## DATASET EXTRACT
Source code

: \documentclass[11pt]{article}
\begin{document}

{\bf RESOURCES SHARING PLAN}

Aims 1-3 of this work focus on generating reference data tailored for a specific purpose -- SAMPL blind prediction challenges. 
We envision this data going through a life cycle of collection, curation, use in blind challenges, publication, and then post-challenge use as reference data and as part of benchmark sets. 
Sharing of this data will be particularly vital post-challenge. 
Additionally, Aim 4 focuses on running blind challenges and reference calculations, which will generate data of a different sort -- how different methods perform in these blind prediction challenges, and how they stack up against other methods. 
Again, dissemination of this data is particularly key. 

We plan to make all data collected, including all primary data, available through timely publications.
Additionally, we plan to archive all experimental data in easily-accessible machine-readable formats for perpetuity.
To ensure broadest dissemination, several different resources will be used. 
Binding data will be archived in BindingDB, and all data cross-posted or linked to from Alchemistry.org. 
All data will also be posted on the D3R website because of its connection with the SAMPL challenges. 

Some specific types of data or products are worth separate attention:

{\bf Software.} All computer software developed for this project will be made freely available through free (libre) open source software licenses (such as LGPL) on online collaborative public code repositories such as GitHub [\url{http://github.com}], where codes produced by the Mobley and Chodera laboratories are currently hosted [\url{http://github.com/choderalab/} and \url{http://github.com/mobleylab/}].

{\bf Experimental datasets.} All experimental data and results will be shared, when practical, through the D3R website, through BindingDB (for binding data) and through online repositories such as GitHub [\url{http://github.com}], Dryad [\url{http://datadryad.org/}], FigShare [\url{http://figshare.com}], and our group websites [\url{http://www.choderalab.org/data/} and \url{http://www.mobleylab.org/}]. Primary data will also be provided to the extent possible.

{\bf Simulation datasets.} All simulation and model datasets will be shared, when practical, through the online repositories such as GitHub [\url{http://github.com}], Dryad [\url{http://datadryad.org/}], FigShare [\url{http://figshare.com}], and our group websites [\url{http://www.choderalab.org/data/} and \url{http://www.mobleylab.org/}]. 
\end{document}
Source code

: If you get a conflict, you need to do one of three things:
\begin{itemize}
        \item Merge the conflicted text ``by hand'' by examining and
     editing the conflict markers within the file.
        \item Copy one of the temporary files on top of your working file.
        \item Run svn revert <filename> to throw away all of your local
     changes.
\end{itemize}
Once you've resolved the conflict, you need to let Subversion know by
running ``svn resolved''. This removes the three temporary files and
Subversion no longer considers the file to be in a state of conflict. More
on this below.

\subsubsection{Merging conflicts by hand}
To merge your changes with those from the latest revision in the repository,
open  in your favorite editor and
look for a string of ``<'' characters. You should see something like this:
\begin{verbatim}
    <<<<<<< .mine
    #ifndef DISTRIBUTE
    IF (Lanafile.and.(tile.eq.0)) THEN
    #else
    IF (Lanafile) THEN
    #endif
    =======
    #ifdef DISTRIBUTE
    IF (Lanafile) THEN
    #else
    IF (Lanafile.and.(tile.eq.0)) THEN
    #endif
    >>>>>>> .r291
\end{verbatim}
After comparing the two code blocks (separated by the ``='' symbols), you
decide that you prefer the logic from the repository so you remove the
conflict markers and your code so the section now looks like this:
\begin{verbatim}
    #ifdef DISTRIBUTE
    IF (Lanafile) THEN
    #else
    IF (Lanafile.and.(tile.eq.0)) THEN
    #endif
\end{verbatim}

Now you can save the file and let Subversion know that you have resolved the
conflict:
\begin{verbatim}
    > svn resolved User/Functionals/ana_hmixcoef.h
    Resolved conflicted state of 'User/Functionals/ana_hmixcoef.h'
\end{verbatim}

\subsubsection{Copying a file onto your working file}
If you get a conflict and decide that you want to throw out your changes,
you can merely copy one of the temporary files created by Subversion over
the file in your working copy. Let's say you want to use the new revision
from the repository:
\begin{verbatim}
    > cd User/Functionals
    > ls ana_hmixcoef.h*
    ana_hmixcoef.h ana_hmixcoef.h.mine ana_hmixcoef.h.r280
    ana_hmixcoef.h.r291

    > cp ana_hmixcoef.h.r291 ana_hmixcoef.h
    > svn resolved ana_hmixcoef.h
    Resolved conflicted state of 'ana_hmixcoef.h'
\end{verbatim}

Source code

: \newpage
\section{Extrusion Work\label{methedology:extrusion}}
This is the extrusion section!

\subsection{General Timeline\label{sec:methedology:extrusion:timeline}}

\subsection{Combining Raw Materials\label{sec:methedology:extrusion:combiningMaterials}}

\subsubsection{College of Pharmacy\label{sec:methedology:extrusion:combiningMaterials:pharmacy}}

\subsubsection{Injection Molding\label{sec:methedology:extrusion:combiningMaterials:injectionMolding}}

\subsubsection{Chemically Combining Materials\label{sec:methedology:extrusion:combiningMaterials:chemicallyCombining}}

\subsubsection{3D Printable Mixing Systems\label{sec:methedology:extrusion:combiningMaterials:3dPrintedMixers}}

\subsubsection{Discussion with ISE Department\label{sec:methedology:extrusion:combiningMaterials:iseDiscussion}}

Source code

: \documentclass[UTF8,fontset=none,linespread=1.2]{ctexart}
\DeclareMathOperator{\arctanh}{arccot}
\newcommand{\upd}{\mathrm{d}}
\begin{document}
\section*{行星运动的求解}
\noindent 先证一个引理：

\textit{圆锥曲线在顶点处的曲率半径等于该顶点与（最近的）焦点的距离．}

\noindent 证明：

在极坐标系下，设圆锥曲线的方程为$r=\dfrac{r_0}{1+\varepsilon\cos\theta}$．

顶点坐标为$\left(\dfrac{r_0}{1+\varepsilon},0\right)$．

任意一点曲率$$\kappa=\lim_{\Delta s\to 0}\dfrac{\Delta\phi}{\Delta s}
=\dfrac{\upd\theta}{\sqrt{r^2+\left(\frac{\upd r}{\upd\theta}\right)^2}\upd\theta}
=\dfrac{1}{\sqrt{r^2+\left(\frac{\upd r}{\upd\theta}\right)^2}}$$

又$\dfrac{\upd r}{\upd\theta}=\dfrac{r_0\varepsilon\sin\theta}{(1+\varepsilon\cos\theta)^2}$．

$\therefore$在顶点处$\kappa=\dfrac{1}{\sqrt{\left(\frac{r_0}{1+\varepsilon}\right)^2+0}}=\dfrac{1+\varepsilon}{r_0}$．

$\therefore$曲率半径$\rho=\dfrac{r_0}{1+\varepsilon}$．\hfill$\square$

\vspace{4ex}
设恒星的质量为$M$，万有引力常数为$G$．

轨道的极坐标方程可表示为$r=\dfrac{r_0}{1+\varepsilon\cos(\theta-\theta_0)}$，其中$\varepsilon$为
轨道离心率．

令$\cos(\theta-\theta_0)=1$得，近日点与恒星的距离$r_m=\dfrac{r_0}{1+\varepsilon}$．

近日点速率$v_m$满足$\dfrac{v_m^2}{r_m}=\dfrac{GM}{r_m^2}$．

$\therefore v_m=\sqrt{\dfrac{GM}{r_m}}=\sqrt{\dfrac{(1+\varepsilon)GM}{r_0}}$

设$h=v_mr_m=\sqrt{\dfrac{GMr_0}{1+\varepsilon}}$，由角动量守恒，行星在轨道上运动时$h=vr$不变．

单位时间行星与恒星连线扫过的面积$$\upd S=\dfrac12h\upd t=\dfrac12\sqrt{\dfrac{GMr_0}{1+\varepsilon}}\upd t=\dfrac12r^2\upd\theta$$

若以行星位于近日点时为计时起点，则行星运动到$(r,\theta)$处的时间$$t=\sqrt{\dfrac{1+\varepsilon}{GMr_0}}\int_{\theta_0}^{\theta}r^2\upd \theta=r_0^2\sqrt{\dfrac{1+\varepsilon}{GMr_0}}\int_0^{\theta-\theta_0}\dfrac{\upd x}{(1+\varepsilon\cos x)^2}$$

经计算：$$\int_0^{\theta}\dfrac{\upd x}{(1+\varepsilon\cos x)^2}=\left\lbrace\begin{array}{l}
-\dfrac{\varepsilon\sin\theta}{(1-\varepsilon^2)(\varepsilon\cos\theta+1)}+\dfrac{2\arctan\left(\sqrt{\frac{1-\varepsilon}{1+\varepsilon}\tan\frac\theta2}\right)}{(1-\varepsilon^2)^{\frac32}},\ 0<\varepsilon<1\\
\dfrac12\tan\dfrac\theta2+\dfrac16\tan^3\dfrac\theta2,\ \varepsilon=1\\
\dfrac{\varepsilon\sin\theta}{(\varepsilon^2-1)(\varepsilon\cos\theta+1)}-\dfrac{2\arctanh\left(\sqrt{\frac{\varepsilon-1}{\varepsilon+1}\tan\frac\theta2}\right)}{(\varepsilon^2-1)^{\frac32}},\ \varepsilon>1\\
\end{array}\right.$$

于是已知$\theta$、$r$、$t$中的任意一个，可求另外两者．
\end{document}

## TASK TO COMPLETE
Using the entries above, find all lines with "running". Copy them.

## EXPECTED ANSWER
Additionally, Aim 4 focuses on running blind challenges and reference calculations, which will generate data of a different sort -- how different methods perform in these blind prediction challenges, and how they stack up against other methods. 
running ``svn resolved''. This removes the three temporary files and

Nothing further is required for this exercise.